What the exercise asks
All entries are to be transcribed exactly. Pictures are not part of the copy.

Source data
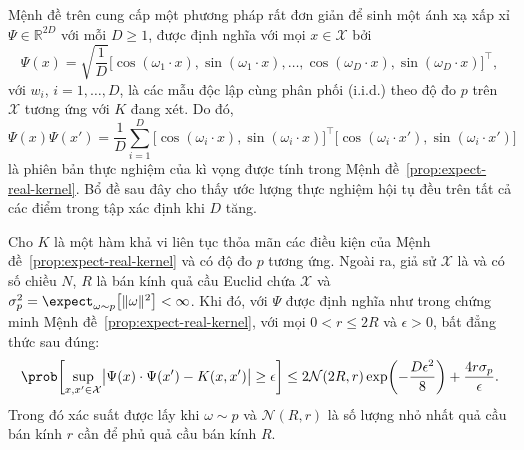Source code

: Mệnh đề trên cung cấp một phương pháp rất đơn giản để sinh một ánh xạ
 xấp xỉ $\Psi \in \mathbb{R}^{2D}$ với mỗi $D \ge 1$, được định
nghĩa với mọi $x \in \mathcal{X}$ bởi \begin{equation}
  \Psi(x) = \sqrt{\frac{1}{D}} \bigl[ \cos(\omega_1 \cdot x), \sin(\omega_1
  \cdot x), \dots, \cos(\omega_D \cdot x), \sin(\omega_D \cdot x) \bigr
  ]^\intercal,
\end{equation} với $w_i$, $i = 1, \dots, D$, là các mẫu độc lập cùng phân phối
(i.i.d.) theo độ đo $p$ trên $\mathcal{X}$ tương ứng với  $K$ đang
xét. Do đó, \begin{equation}
  \Psi(x) \Psi(x') = \frac{1}{D} \sum_{i = 1}^D \bigl[ \cos(\omega_i \cdot x),
  \sin(\omega_i \cdot x) \bigr]^\intercal \bigl[ \cos(\omega_i \cdot x'),
  \sin(\omega_i \cdot x') \bigr]
\end{equation} là phiên bản thực nghiệm của kì vọng được tính trong Mệnh
đề~\ref{prop:expect-real-kernel}.  Bổ đề sau đây cho thấy ước lượng thực nghiệm
hội tụ đều trên tất cả các điểm trong tập xác định  khi $D$ tăng.

\begin{lem}
  \label{lem:prob-sup-bound}
  Cho $K$ là một hàm  khả vi liên tục thỏa mãn các điều kiện của
  Mệnh đề~\ref{prop:expect-real-kernel} và có độ đo $p$ tương ứng. Ngoài ra,
  giả sử $\mathcal{X}$ là  và có số chiều $N$, $R$ là bán kính quả
  cầu Euclid chứa $\mathcal{X}$ và $\sigma_p^2 = \expect_{\omega \sim p }
  \bigl[ \lVert \omega \rVert^2 \bigr ] < \infty$. Khi đó, với $\Psi$ được định
  nghĩa như trong chứng minh Mệnh đề~\ref{prop:expect-real-kernel}, với mọi $0<
  r \le 2R$ và $\epsilon > 0$, bất đẳng thức sau đúng: \begin{equation}
    \prob \biggl[ \sup_{x, x' \in \mathcal{X}} \bigl\lvert \Psi(x) \cdot
    \Psi(x') - K(x, x') \bigr\rvert \ge \epsilon \biggr ] \le 2\mathcal{N}(2R,
    r) \exp\biggl( -\frac{D\epsilon^2}{8} \biggr ) +
    \frac{4r\sigma_p}{\epsilon}.
  \end{equation}Trong đó xác suất được lấy khi $\omega \sim p$ và
  $\mathcal{N}(R, r)$ là số lượng nhỏ nhất quả cầu bán kính $r$ cần để phủ quả
  cầu bán kính $R$.
\end{lem}

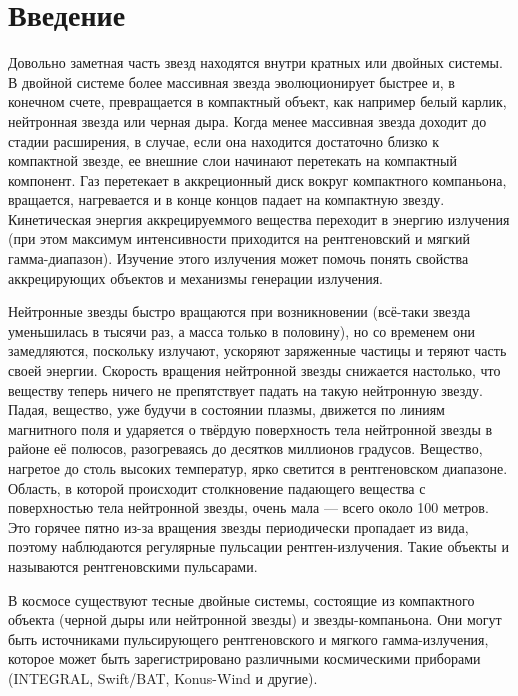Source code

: 
\section*{Введение}

	
	Довольно заметная часть звезд находятся внутри кратных или двойных системы. В двойной системе более массивная звезда эволюционирует быстрее и, в конечном счете, превращается в компактный объект, как например белый карлик, нейтронная звезда или черная дыра. Когда менее массивная звезда доходит до стадии расширения, в случае, если она находится достаточно близко к компактной звезде, ее внешние слои начинают перетекать на компактный компонент. Газ перетекает в аккреционный диск вокруг компактного компаньона, вращается, нагревается и в конце концов падает на компактную звезду. Кинетическая энергия аккрецируеммого вещества переходит в энергию излучения (при этом максимум интенсивности приходится на рентгеновский и мягкий гамма-диапазон). Изучение этого излучения может помочь понять свойства аккрецирующих объектов и механизмы генерации излучения.

	Нейтронные звезды быстро вращаются при возникновении (всё-таки звезда уменьшилась в тысячи раз, а масса только в половину), но со временем они замедляются, поскольку излучают, ускоряют заряженные частицы и теряют часть своей энергии. Скорость вращения нейтронной звезды снижается настолько, что веществу теперь ничего не препятствует падать на такую нейтронную звезду. Падая, вещество, уже будучи в состоянии плазмы, движется по линиям магнитного поля и ударяется о твёрдую поверхность тела нейтронной звезды в районе её полюсов, разогреваясь до десятков миллионов градусов. Вещество, нагретое до столь высоких температур, ярко светится в рентгеновском диапазоне. Область, в которой происходит столкновение падающего вещества с поверхностью тела нейтронной звезды, очень мала — всего около 100 метров. Это горячее пятно из-за вращения звезды периодически пропадает из вида, поэтому наблюдаются регулярные пульсации рентген-излучения. Такие объекты и называются рентгеновскими пульсарами. 	
	
	В космосе существуют тесные двойные системы, состоящие из компактного объекта (черной дыры или нейтронной звезды) и звезды-компаньона. Они могут быть источниками пульсирующего рентгеновского и мягкого гамма-излучения, которое может быть зарегистрировано различными космическими приборами (INTEGRAL, Swift/BAT, Konus-Wind и другие).
	
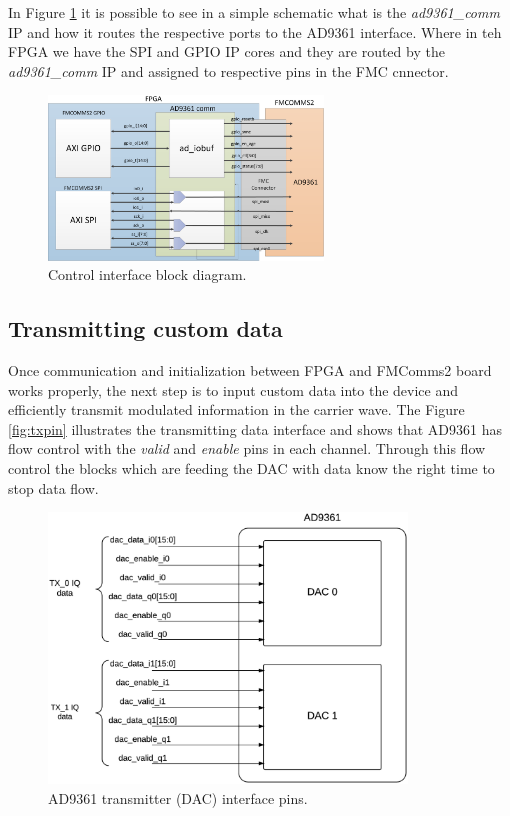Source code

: In Figure \ref{fig:commif} it is possible to see in a simple schematic what is
the \emph{ad9361\_comm} IP and how it routes the respective ports to the AD9361
interface. Where in teh FPGA we have the SPI and GPIO IP cores and they are
routed by the \emph{ad9361\_comm} IP and assigned to respective pins in the FMC
cnnector.

\begin{figure}[htbp]
    \centering
    \includegraphics[width=0.65\textwidth]{./figures/comm_if}
    \caption{ Control interface block diagram.
    \label{fig:commif}}
\end{figure}

\subsection{Transmitting custom data}

Once communication and initialization between FPGA and FMComms2 board works
properly, the next step is to input custom data into the device and efficiently
transmit modulated information in the carrier wave. The Figure \ref{fig:txpin}
illustrates the transmitting data interface and shows that AD9361 has flow
control with the \emph{valid} and \emph{enable} pins in each channel. Through
this flow control the blocks which are feeding the DAC with data know the right
time to stop data flow.

\begin{figure}[htbp]
    \centering
    \includegraphics[width=0.85\textwidth]{./figures/ad9361tx_pins}
    \caption{ AD9361 transmitter (DAC) interface pins.
    \label{fig:txpins}}
\end{figure}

Finished task
Source code

: Mệnh đề trên cung cấp một phương pháp rất đơn giản để sinh một ánh xạ
 xấp xỉ $\Psi \in \mathbb{R}^{2D}$ với mỗi $D \ge 1$, được định
nghĩa với mọi $x \in \mathcal{X}$ bởi \begin{equation}
  \Psi(x) = \sqrt{\frac{1}{D}} \bigl[ \cos(\omega_1 \cdot x), \sin(\omega_1
  \cdot x), \dots, \cos(\omega_D \cdot x), \sin(\omega_D \cdot x) \bigr
  ]^\intercal,
\end{equation} với $w_i$, $i = 1, \dots, D$, là các mẫu độc lập cùng phân phối
(i.i.d.) theo độ đo $p$ trên $\mathcal{X}$ tương ứng với  $K$ đang
xét. Do đó, \begin{equation}
  \Psi(x) \Psi(x') = \frac{1}{D} \sum_{i = 1}^D \bigl[ \cos(\omega_i \cdot x),
  \sin(\omega_i \cdot x) \bigr]^\intercal \bigl[ \cos(\omega_i \cdot x'),
  \sin(\omega_i \cdot x') \bigr]
\end{equation} là phiên bản thực nghiệm của kì vọng được tính trong Mệnh
đề~\ref{prop:expect-real-kernel}.  Bổ đề sau đây cho thấy ước lượng thực nghiệm
hội tụ đều trên tất cả các điểm trong tập xác định  khi $D$ tăng.

\begin{lem}
  \label{lem:prob-sup-bound}
  Cho $K$ là một hàm  khả vi liên tục thỏa mãn các điều kiện của
  Mệnh đề~\ref{prop:expect-real-kernel} và có độ đo $p$ tương ứng. Ngoài ra,
  giả sử $\mathcal{X}$ là  và có số chiều $N$, $R$ là bán kính quả
  cầu Euclid chứa $\mathcal{X}$ và $\sigma_p^2 = \expect_{\omega \sim p }
  \bigl[ \lVert \omega \rVert^2 \bigr ] < \infty$. Khi đó, với $\Psi$ được định
  nghĩa như trong chứng minh Mệnh đề~\ref{prop:expect-real-kernel}, với mọi $0<
  r \le 2R$ và $\epsilon > 0$, bất đẳng thức sau đúng: \begin{equation}
    \prob \biggl[ \sup_{x, x' \in \mathcal{X}} \bigl\lvert \Psi(x) \cdot
    \Psi(x') - K(x, x') \bigr\rvert \ge \epsilon \biggr ] \le 2\mathcal{N}(2R,
    r) \exp\biggl( -\frac{D\epsilon^2}{8} \biggr ) +
    \frac{4r\sigma_p}{\epsilon}.
  \end{equation}Trong đó xác suất được lấy khi $\omega \sim p$ và
  $\mathcal{N}(R, r)$ là số lượng nhỏ nhất quả cầu bán kính $r$ cần để phủ quả
  cầu bán kính $R$.
\end{lem}

Source code

: 
\section*{Введение}

	
	Довольно заметная часть звезд находятся внутри кратных или двойных системы. В двойной системе более массивная звезда эволюционирует быстрее и, в конечном счете, превращается в компактный объект, как например белый карлик, нейтронная звезда или черная дыра. Когда менее массивная звезда доходит до стадии расширения, в случае, если она находится достаточно близко к компактной звезде, ее внешние слои начинают перетекать на компактный компонент. Газ перетекает в аккреционный диск вокруг компактного компаньона, вращается, нагревается и в конце концов падает на компактную звезду. Кинетическая энергия аккрецируеммого вещества переходит в энергию излучения (при этом максимум интенсивности приходится на рентгеновский и мягкий гамма-диапазон). Изучение этого излучения может помочь понять свойства аккрецирующих объектов и механизмы генерации излучения.

	Нейтронные звезды быстро вращаются при возникновении (всё-таки звезда уменьшилась в тысячи раз, а масса только в половину), но со временем они замедляются, поскольку излучают, ускоряют заряженные частицы и теряют часть своей энергии. Скорость вращения нейтронной звезды снижается настолько, что веществу теперь ничего не препятствует падать на такую нейтронную звезду. Падая, вещество, уже будучи в состоянии плазмы, движется по линиям магнитного поля и ударяется о твёрдую поверхность тела нейтронной звезды в районе её полюсов, разогреваясь до десятков миллионов градусов. Вещество, нагретое до столь высоких температур, ярко светится в рентгеновском диапазоне. Область, в которой происходит столкновение падающего вещества с поверхностью тела нейтронной звезды, очень мала — всего около 100 метров. Это горячее пятно из-за вращения звезды периодически пропадает из вида, поэтому наблюдаются регулярные пульсации рентген-излучения. Такие объекты и называются рентгеновскими пульсарами. 	
	
	В космосе существуют тесные двойные системы, состоящие из компактного объекта (черной дыры или нейтронной звезды) и звезды-компаньона. Они могут быть источниками пульсирующего рентгеновского и мягкого гамма-излучения, которое может быть зарегистрировано различными космическими приборами (INTEGRAL, Swift/BAT, Konus-Wind и другие).
	
Source code

: In Figure \ref{fig:commif} it is possible to see in a simple schematic what is
the \emph{ad9361\_comm} IP and how it routes the respective ports to the AD9361
interface. Where in teh FPGA we have the SPI and GPIO IP cores and they are
routed by the \emph{ad9361\_comm} IP and assigned to respective pins in the FMC
cnnector.

\begin{figure}[htbp]
    \centering
    \includegraphics[width=0.65\textwidth]{./figures/comm_if}
    \caption{ Control interface block diagram.
    \label{fig:commif}}
\end{figure}

\subsection{Transmitting custom data}

Once communication and initialization between FPGA and FMComms2 board works
properly, the next step is to input custom data into the device and efficiently
transmit modulated information in the carrier wave. The Figure \ref{fig:txpin}
illustrates the transmitting data interface and shows that AD9361 has flow
control with the \emph{valid} and \emph{enable} pins in each channel. Through
this flow control the blocks which are feeding the DAC with data know the right
time to stop data flow.

\begin{figure}[htbp]
    \centering
    \includegraphics[width=0.85\textwidth]{./figures/ad9361tx_pins}
    \caption{ AD9361 transmitter (DAC) interface pins.
    \label{fig:txpins}}
\end{figure}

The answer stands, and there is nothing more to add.